Be it enacted by the Senate and House of Representatives of the United States of America in Congress assembled,
This Act may be cited as the “Retail Justice Review Act of 2018”.
In this Act—
(1) the term “potential program participant” means an individual who a retailer has probable cause to believe stole or attempted to seal property from the retailer;
(2) the term “program participant” means an individual who—
(A) a retailer has probable cause to believe stole or attempted to steal property from the retailer; and
(B) participates in a retail theft rehabilitation program offered by the retailer;
(3) the term “retail theft rehabilitation program” means an education program that a retailer offers, directly or through a third party, to a potential program participant instead of making or filing a report of theft with a law enforcement agency; and
(4) the term “retailer” means a person that is engaged in the business of selling goods at retail.
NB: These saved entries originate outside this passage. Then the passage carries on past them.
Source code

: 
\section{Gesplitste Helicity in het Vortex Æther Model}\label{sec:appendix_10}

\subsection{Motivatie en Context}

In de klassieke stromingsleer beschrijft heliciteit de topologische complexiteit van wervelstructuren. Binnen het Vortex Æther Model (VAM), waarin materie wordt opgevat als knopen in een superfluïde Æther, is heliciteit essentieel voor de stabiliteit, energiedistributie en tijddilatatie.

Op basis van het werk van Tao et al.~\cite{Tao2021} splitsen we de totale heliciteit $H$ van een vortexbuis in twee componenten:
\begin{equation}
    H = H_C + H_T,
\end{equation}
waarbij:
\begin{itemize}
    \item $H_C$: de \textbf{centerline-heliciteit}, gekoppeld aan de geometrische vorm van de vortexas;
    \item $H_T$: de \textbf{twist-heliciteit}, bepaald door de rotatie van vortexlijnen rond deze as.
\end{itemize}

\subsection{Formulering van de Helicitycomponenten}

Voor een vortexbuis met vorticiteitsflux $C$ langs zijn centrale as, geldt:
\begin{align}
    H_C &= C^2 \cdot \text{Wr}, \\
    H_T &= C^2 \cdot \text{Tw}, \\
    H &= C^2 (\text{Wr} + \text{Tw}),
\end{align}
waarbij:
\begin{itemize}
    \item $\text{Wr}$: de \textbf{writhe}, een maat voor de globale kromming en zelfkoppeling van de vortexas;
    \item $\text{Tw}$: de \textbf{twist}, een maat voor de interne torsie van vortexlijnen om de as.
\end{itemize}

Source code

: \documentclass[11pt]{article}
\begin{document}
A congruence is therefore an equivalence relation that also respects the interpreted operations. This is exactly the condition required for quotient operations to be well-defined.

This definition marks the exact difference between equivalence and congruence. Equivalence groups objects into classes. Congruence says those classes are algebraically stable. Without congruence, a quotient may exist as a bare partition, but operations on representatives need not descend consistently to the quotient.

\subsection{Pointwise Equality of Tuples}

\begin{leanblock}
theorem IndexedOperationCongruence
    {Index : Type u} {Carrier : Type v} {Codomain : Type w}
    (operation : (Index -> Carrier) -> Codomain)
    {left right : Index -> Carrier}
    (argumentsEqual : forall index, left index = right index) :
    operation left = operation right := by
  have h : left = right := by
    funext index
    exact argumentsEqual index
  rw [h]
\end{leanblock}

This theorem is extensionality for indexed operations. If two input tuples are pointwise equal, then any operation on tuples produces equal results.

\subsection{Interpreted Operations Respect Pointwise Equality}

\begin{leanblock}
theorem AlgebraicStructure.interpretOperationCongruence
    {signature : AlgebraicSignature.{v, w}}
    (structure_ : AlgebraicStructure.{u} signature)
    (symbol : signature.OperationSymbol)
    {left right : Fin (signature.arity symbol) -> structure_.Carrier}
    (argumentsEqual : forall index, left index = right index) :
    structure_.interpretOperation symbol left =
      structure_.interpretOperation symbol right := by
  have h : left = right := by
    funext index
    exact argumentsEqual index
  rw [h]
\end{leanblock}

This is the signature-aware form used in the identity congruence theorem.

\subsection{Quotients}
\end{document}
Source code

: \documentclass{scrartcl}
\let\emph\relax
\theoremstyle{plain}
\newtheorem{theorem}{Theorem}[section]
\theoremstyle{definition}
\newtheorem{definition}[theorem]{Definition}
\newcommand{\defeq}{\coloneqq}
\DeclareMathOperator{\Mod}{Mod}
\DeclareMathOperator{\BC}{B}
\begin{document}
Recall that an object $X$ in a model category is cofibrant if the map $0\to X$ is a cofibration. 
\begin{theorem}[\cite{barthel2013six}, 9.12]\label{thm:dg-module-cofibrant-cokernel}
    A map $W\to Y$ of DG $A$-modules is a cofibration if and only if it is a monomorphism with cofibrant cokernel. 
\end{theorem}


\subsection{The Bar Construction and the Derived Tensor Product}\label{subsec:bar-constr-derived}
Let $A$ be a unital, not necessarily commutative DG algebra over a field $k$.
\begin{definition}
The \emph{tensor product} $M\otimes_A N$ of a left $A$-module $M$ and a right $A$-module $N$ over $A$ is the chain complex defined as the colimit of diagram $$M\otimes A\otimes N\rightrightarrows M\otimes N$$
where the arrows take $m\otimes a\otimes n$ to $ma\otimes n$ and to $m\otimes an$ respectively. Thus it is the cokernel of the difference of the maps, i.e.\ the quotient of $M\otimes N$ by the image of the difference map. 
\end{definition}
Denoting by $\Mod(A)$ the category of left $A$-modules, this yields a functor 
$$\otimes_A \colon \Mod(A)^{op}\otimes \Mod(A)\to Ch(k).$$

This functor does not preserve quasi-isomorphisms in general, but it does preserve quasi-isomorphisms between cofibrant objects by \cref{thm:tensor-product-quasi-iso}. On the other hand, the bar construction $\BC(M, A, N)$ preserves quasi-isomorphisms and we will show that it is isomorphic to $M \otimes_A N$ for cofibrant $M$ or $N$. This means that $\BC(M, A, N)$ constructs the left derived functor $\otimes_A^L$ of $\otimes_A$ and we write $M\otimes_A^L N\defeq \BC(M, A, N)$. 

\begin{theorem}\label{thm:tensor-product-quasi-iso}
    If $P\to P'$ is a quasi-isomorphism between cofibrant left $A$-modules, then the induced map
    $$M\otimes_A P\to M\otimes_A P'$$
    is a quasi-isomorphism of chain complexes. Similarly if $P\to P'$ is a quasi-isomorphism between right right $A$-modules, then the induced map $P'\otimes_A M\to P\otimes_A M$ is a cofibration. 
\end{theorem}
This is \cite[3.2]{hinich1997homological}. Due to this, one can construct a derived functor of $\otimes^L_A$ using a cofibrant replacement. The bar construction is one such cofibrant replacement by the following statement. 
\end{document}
(1) IN GENERAL.—The Attorney General shall conduct a study that examines the effectiveness of retail theft rehabilitation programs.
(2) REQUIREMENTS.—In conducting the study under paragraph (1), the Attorney General shall—
(A) consider any information the Attorney General considers relevant to examining the effectiveness of retail theft rehabilitation programs, including the effect of the programs on—
(i) the number of calls made to law enforcement agencies due to retail theft;
(ii) the burden of retail theft on law enforcement agencies, prosecutors, courts, and other justice system agencies;
(iii) the recovery of restitution or civil remedies by retailers; and
(iv) recidivism among program participants;
(B) evaluate the fairness of retail theft rehabilitation programs, including whether the effects of the programs are discriminatory on the basis of race, age, sex, or income;
(C) include case studies of retail theft rehabilitation programs in effect as of the date on which the study is initiated, including, to the extent practicable, case studies drawn from geographically diverse regions of the United States; and
(i) program participants;
(ii) retailers who have implemented retail theft rehabilitation programs;
(iii) Federal, State, local, and tribal law enforcement agencies; and
(iv) third-party providers of retail theft rehabilitation programs.
(b) Report.—Not later than 1 year after the date of enactment of this Act, the Attorney General shall submit to Congress and make publicly available a report containing—
(1) findings from the study conducted under subsection (a); and
(2) final recommendations based on the findings under paragraph (1) of this subsection.
SEC. 4. Applicability of Federal law.
Notwithstanding any other provision of Federal law, a retailer may offer a retail theft rehabilitation program in accordance with State, local, and tribal law.